9 mg/dL) on postoperative day five.4 This score was further validated prospectively in a series of patients after liver resection, by showing that 70% of patients who died postoperatively selleck fulfilled the “fifty-fifty criteria”.5 This score was a strong predictor of death on multivariate analysis (odds ratio = 29.4; 95% confidence interval = 4.9-167). An important limitation of this system is its availability for prediction at the earliest 5 days after surgery. A third definition predicting the degree of postoperative hepatic dysfunction6 was based on selective parameters including bilirubin,
prothrombin time, serum lactate levels, and the degree of encephalopathy. Each of these parameters was given 0-2 points, when changes were observed for at least 2 consecutive days. An appealing aspect of
this approach is that the degree of liver failure can be calculated at any time during the postoperative course. The grouping of the score into none, mild, moderate, or severe hepatic dysfunction was shown to correlate with the size of the remnant liver (Fig. 2). The size of the remnant liver is a major determinant of postoperative liver failure, and logically depends on the quality of the liver parenchyma, or in other words, the presence of underlying liver diseases.
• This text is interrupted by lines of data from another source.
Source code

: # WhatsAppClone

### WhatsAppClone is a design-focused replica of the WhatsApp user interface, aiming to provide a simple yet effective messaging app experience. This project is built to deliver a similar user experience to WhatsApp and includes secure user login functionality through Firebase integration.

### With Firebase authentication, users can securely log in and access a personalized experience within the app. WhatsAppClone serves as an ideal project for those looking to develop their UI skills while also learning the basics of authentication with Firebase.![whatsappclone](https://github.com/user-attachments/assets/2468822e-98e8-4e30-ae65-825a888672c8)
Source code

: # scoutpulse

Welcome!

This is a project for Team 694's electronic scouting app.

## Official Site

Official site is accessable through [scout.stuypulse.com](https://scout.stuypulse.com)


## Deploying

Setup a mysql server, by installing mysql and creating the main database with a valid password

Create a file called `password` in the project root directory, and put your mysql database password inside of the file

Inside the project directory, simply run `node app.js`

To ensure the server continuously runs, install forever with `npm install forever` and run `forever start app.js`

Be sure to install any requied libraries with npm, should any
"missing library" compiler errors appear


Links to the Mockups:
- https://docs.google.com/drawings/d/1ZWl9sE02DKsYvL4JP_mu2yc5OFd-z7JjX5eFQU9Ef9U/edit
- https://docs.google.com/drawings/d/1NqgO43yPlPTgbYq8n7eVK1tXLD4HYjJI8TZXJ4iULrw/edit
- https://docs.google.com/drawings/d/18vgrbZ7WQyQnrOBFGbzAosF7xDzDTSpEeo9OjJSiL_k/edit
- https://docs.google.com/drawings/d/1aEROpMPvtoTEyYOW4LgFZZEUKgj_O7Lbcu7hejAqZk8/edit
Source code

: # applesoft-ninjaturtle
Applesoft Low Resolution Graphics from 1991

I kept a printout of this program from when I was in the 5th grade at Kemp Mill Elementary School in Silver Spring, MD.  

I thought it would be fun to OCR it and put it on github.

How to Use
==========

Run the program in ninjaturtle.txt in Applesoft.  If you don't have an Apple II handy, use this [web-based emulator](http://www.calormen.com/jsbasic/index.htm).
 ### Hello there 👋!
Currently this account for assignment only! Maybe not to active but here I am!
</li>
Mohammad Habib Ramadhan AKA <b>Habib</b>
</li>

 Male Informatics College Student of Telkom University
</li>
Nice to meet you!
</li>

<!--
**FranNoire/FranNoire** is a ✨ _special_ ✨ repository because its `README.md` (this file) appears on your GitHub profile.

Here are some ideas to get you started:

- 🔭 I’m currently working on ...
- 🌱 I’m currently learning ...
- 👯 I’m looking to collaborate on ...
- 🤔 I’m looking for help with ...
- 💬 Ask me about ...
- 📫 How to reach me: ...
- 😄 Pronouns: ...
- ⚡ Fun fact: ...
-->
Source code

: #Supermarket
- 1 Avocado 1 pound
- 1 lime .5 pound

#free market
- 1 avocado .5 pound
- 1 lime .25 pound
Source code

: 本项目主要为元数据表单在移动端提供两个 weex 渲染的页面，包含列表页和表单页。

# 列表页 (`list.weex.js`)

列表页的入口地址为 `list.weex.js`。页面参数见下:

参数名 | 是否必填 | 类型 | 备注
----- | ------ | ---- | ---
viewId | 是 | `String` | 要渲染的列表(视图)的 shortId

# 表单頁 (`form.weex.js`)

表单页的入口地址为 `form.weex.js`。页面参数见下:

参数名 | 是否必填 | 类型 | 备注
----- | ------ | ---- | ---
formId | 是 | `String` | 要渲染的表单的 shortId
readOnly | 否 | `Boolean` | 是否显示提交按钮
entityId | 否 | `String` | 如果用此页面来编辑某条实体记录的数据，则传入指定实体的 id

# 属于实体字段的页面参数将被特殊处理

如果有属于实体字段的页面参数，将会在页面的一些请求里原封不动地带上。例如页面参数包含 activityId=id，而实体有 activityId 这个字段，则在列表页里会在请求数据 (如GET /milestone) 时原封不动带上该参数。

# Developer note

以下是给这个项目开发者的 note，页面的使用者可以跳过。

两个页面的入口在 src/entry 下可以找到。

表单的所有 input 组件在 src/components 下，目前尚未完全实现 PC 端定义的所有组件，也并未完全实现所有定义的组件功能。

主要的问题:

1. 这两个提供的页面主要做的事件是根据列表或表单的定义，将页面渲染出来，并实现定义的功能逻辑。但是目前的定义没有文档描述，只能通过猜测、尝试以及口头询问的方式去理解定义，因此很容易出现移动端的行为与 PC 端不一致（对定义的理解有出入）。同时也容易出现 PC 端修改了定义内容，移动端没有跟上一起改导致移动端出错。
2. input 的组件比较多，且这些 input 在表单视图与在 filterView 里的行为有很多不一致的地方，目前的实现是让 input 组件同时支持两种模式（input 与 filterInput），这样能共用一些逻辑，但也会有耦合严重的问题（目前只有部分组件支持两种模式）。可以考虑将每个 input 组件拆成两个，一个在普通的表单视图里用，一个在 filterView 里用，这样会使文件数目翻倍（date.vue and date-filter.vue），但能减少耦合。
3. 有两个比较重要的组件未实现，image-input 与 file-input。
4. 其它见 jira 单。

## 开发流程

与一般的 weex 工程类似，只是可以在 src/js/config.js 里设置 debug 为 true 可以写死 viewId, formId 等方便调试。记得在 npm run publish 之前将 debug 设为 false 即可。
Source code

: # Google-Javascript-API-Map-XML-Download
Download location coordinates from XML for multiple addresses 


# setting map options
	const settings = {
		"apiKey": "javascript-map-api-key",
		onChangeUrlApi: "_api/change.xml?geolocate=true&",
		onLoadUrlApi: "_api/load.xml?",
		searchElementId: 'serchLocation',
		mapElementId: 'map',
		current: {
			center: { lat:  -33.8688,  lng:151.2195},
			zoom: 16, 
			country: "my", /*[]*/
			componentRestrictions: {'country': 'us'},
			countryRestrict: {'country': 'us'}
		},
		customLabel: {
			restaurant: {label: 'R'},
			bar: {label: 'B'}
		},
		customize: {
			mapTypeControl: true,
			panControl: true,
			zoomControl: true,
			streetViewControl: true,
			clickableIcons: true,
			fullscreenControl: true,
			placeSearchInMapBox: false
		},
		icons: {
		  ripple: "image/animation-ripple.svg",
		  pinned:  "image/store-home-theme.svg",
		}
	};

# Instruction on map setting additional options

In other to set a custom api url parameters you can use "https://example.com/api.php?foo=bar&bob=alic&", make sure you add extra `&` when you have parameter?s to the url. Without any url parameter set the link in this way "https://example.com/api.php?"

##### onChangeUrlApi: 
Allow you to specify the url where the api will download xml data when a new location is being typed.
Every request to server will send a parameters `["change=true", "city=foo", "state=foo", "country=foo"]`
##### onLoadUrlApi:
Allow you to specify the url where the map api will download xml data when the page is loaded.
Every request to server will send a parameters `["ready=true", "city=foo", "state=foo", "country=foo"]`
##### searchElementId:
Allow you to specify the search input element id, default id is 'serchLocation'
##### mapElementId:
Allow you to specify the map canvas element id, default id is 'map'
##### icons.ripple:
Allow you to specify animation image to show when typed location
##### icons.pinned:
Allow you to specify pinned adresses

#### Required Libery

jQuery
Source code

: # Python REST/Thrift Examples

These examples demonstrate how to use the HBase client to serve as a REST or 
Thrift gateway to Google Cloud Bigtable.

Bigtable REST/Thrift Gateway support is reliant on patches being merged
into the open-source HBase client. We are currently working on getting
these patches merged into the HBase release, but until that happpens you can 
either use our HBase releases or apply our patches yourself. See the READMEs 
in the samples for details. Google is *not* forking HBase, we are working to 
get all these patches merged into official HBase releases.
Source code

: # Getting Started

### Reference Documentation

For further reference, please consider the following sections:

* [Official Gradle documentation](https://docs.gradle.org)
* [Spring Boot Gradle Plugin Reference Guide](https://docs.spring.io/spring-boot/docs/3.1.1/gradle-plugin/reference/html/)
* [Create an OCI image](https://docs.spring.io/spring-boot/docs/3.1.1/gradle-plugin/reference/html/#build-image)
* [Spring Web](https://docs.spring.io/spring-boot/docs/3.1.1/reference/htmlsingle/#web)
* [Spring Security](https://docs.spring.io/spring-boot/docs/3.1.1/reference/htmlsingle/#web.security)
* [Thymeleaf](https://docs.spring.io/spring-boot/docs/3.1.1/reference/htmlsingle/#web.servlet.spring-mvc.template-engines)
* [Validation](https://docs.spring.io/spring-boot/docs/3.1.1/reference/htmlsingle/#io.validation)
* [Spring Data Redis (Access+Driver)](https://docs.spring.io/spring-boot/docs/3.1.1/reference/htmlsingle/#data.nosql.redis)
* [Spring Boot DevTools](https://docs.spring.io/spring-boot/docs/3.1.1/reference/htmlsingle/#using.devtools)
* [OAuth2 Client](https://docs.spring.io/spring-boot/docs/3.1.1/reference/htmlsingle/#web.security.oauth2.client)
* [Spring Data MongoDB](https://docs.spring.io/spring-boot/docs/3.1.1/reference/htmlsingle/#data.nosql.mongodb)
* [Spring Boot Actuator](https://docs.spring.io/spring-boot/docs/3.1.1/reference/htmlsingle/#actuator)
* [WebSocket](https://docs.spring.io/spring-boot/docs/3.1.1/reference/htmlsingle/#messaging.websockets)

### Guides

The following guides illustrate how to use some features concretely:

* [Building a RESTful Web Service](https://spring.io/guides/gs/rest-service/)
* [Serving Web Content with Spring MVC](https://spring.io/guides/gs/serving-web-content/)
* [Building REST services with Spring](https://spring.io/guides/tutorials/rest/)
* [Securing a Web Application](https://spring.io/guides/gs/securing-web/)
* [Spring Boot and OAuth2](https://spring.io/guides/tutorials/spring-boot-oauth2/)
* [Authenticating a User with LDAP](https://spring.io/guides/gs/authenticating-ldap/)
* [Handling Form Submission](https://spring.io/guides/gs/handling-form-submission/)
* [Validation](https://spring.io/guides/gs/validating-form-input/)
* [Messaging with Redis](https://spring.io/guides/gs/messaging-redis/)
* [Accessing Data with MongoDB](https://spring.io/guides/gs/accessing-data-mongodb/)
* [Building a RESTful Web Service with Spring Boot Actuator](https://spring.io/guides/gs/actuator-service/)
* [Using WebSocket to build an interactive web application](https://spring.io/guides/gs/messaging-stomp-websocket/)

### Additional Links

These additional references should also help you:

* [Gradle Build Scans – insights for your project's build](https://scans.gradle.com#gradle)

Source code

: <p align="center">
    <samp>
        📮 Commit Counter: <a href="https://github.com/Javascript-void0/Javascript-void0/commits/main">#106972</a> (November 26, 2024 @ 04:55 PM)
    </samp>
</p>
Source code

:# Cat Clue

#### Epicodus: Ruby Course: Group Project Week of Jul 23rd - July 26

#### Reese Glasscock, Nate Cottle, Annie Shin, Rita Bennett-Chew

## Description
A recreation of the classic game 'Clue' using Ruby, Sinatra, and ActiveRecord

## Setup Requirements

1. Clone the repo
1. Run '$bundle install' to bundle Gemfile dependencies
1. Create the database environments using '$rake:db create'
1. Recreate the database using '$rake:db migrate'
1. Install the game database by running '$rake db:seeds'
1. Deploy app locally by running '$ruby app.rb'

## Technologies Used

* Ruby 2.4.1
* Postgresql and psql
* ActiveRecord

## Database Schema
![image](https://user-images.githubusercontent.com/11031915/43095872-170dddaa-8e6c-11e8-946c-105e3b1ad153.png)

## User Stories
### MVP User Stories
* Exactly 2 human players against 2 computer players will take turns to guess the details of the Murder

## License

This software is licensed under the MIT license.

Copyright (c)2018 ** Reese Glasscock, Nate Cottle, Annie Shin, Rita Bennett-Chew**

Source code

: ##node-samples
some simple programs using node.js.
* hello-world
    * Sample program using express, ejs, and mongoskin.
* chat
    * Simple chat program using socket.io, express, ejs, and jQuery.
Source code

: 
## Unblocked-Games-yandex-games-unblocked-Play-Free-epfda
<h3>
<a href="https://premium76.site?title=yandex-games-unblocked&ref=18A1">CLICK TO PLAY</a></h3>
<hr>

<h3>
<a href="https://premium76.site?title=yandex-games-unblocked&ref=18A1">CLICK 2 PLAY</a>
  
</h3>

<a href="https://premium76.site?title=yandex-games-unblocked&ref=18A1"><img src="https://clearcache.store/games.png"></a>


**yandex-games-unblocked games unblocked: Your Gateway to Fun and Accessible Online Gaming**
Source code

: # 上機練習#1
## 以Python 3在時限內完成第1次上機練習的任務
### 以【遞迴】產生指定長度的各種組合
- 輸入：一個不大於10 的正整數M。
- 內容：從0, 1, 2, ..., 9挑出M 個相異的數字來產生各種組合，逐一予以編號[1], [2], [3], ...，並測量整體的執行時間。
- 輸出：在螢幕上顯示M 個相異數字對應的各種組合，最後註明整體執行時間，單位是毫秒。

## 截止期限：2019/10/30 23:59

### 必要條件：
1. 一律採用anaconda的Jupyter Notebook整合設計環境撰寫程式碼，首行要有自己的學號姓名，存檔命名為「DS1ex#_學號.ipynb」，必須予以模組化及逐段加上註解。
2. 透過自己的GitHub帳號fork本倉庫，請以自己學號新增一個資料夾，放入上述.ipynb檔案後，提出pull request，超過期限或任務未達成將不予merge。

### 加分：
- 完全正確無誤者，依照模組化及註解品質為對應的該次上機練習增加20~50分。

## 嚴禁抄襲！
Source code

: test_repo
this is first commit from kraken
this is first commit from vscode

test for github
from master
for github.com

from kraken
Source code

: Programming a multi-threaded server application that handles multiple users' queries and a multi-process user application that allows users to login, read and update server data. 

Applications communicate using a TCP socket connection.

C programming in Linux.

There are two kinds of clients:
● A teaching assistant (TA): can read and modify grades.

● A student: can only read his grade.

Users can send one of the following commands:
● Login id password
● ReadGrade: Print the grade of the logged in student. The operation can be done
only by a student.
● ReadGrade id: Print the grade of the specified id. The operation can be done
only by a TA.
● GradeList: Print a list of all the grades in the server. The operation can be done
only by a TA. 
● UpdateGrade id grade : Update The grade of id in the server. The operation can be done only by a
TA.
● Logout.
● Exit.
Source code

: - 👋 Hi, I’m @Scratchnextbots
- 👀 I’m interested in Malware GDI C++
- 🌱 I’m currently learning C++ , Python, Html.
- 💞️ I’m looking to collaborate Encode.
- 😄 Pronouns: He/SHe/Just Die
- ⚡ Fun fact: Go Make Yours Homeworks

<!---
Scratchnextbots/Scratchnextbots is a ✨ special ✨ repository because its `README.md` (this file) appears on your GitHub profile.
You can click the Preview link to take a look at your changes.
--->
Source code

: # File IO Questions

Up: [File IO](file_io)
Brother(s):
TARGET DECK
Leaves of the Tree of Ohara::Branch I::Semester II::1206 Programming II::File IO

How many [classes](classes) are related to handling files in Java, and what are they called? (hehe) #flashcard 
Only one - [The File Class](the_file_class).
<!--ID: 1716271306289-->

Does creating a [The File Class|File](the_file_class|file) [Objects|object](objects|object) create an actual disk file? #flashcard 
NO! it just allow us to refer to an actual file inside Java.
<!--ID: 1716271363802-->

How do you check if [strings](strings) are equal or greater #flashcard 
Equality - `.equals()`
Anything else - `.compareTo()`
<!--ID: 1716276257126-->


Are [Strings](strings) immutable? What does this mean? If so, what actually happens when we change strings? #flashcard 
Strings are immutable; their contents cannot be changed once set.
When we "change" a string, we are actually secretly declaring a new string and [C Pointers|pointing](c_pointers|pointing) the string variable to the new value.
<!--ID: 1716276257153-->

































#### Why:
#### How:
The impact of Selleck Adriamycin underlying liver conditions will be discussed below, and we will focus here on the ideal scenario of patients presenting without significant risk factors. We tried to determine the minimal amount of remnant liver mass compatible with acceptable postoperative function and Thalidomide survival through a survey including 100 international well-established liver centers
identified through the memberships to two specialized societies in the field: the IHPBA (International Hepato-Pancreatico-Biliary Association) and EHPBA (European Hepato-Pancreatico-Biliary Association).7 The results indicated that most experienced liver surgeons consider 25% (range: 15%-40%) of the remnant liver mass (RLBW: 0.5) as their limit for liver resections. Transplant surgeons, on the other hand, use significantly higher figures, with a GRWR of at least 0.8% (range: 0.6-1.2) which corresponds to 40% of the transplanted total liver volume. The lowest figure of 0.6% should be used only when the graft is implanted in a recipient without cirrhosis or with cirrhosis, but well-preserved liver function (Child A and low MELD score).8 This discrepancy between the critical liver mass needed after liver resection (∼25%) and partial OLT (∼40%) remains unclear. Part of the explanation may include exposure to cold ischemia, immunosuppressants, denervation of the graft, as well as host factors such as changes in vascular flow due to preexisting portal hypertension.